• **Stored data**

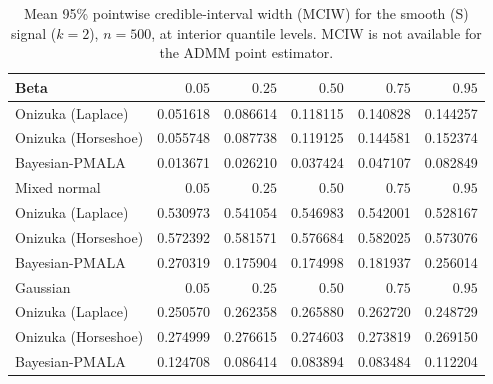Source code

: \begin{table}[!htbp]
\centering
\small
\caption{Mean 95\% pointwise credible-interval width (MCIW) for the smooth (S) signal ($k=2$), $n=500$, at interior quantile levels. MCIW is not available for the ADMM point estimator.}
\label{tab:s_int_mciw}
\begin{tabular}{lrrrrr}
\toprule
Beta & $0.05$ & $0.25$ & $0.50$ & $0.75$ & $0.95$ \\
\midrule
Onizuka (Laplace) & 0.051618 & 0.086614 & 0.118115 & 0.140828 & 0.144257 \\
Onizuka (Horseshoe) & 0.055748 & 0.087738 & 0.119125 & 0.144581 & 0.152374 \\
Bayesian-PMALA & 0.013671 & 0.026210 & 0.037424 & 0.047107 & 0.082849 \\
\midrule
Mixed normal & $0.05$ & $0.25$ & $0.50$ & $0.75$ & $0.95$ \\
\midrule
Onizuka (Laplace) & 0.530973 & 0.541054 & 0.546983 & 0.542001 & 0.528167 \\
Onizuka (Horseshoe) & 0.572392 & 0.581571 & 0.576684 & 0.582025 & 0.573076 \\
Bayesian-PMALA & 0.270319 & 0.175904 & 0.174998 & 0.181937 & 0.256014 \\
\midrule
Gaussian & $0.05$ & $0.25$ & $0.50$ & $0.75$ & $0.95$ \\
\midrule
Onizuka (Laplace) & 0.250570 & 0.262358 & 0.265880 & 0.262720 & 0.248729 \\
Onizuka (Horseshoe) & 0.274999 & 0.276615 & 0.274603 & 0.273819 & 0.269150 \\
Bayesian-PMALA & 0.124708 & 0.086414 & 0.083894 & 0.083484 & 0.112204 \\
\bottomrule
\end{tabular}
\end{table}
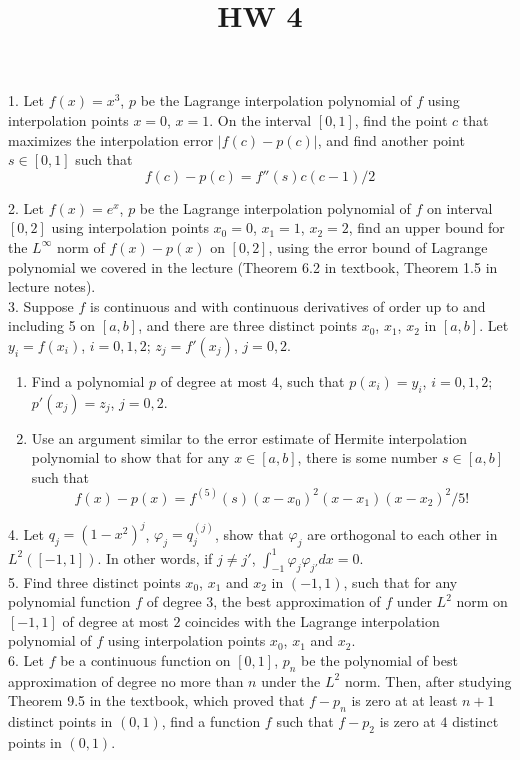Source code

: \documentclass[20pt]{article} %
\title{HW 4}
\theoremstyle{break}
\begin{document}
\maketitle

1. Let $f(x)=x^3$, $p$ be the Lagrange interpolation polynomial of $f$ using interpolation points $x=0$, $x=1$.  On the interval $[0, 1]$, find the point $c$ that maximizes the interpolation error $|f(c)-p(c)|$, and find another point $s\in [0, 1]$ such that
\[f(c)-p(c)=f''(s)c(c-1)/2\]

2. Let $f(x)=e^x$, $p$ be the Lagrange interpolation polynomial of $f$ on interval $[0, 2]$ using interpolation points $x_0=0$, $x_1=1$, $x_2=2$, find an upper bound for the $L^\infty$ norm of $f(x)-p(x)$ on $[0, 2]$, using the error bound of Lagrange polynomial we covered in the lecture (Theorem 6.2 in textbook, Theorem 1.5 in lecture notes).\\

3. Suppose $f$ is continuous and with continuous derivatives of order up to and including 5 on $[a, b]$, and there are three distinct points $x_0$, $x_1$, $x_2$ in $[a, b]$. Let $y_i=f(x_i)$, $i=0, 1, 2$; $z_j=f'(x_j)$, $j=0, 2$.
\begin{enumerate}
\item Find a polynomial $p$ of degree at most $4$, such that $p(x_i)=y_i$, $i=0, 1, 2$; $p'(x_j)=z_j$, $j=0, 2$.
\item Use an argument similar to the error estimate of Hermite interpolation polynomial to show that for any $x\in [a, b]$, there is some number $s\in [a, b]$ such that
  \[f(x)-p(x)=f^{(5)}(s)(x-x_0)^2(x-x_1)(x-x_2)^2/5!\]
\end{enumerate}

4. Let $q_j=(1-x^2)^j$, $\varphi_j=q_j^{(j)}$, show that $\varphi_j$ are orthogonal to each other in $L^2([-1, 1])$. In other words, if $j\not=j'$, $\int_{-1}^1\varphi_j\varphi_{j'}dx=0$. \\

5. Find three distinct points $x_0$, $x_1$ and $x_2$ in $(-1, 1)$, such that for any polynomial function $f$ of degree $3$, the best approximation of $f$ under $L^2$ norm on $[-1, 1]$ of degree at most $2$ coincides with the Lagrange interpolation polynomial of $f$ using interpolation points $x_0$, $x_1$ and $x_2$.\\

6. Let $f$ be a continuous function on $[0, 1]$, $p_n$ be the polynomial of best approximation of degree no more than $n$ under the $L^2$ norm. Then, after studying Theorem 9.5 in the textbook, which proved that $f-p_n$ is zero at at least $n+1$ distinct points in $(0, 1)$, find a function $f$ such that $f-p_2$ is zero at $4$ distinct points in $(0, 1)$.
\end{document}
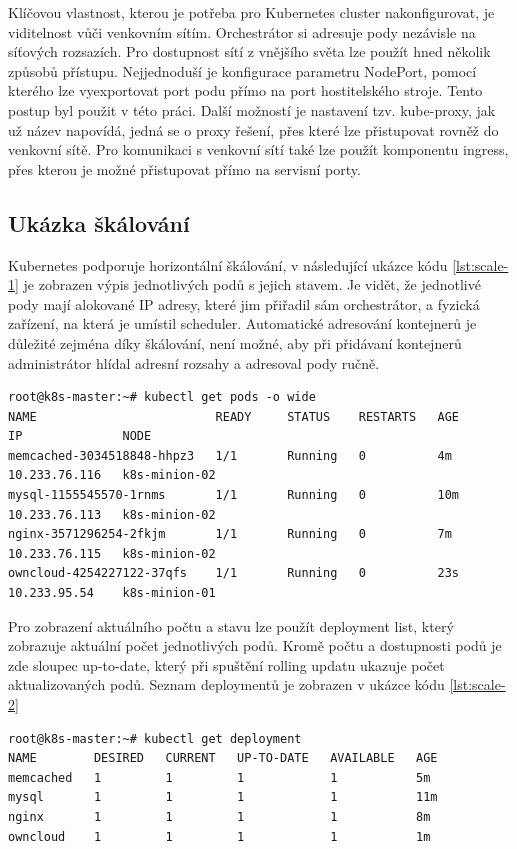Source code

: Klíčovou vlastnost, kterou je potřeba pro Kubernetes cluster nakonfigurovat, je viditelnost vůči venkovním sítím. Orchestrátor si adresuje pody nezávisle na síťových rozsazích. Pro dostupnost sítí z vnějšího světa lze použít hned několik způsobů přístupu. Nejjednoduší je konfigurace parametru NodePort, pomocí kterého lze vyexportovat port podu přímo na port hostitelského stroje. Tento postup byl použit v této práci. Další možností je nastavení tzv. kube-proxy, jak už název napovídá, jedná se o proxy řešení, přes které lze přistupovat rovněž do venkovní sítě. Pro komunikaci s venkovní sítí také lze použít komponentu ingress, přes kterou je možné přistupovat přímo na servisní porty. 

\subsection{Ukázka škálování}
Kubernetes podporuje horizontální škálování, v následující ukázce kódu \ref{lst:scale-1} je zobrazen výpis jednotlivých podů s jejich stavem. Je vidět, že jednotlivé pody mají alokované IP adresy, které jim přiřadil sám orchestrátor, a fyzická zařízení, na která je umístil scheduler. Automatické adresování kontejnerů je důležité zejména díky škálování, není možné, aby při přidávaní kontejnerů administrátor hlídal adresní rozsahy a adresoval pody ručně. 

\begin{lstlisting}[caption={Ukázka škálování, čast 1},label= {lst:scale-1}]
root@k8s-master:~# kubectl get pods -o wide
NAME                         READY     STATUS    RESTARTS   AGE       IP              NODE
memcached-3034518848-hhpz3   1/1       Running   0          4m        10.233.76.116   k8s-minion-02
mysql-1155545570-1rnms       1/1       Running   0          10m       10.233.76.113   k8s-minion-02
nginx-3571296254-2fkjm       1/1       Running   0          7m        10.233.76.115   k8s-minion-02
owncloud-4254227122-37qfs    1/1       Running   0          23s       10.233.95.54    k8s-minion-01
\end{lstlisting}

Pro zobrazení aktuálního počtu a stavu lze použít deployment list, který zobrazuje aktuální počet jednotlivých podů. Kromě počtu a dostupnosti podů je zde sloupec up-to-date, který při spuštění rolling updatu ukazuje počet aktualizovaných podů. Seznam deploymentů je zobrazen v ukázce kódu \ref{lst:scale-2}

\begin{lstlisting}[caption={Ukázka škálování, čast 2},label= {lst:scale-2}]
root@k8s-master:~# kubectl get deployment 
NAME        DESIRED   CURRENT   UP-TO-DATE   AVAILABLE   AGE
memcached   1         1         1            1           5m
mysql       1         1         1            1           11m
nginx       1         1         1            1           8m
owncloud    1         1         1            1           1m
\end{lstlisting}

...

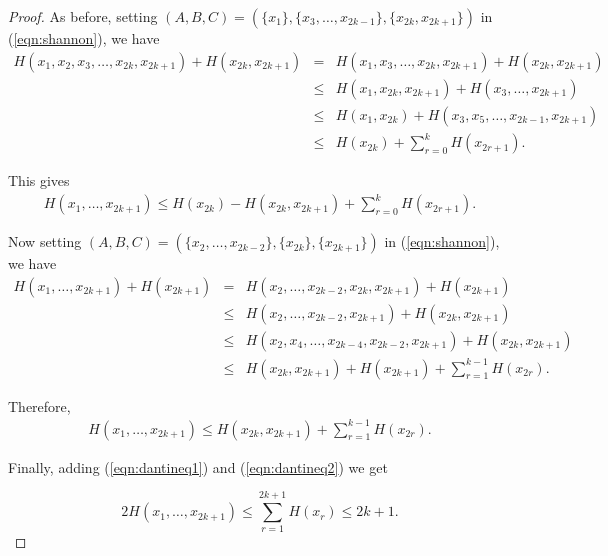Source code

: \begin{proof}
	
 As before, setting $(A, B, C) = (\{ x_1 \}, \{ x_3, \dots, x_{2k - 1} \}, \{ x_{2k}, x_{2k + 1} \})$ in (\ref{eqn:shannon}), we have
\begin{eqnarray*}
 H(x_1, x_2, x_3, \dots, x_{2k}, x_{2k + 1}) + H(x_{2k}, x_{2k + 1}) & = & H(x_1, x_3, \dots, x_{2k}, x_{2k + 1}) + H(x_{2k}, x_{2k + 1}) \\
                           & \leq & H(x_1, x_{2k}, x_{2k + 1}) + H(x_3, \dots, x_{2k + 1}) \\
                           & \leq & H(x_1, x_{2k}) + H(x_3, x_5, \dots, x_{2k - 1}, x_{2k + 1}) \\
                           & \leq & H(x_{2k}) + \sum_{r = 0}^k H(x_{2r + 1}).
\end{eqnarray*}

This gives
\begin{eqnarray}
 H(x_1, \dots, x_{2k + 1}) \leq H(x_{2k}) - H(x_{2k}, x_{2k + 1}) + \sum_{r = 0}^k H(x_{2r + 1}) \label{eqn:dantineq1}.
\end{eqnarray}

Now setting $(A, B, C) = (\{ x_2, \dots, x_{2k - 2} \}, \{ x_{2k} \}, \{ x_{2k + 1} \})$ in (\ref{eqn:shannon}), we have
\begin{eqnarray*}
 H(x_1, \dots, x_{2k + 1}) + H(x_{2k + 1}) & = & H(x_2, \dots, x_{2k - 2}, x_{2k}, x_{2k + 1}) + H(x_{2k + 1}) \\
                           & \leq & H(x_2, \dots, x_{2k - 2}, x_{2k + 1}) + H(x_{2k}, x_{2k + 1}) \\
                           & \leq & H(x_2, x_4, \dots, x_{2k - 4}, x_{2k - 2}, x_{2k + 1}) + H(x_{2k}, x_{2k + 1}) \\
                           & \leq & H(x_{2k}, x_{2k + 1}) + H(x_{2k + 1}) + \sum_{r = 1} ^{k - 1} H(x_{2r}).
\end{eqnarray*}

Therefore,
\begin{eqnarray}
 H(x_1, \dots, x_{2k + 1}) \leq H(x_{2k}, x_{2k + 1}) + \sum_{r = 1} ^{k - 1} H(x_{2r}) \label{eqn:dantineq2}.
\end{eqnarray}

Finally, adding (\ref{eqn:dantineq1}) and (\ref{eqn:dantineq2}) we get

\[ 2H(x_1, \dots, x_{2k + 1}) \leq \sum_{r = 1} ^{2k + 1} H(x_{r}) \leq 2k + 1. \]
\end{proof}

• **What the task requires**
For each line above that contains the word "caption", copy that line.

• **Answer box**
\caption{Mean 95\% pointwise credible-interval width (MCIW) for the smooth (S) signal ($k=2$), $n=500$, at interior quantile levels. MCIW is not available for the ADMM point estimator.}
\begin{lstlisting}[caption={Ukázka škálování, čast 1},label= {lst:scale-1}]
\begin{lstlisting}[caption={Ukázka škálování, čast 2},label= {lst:scale-2}]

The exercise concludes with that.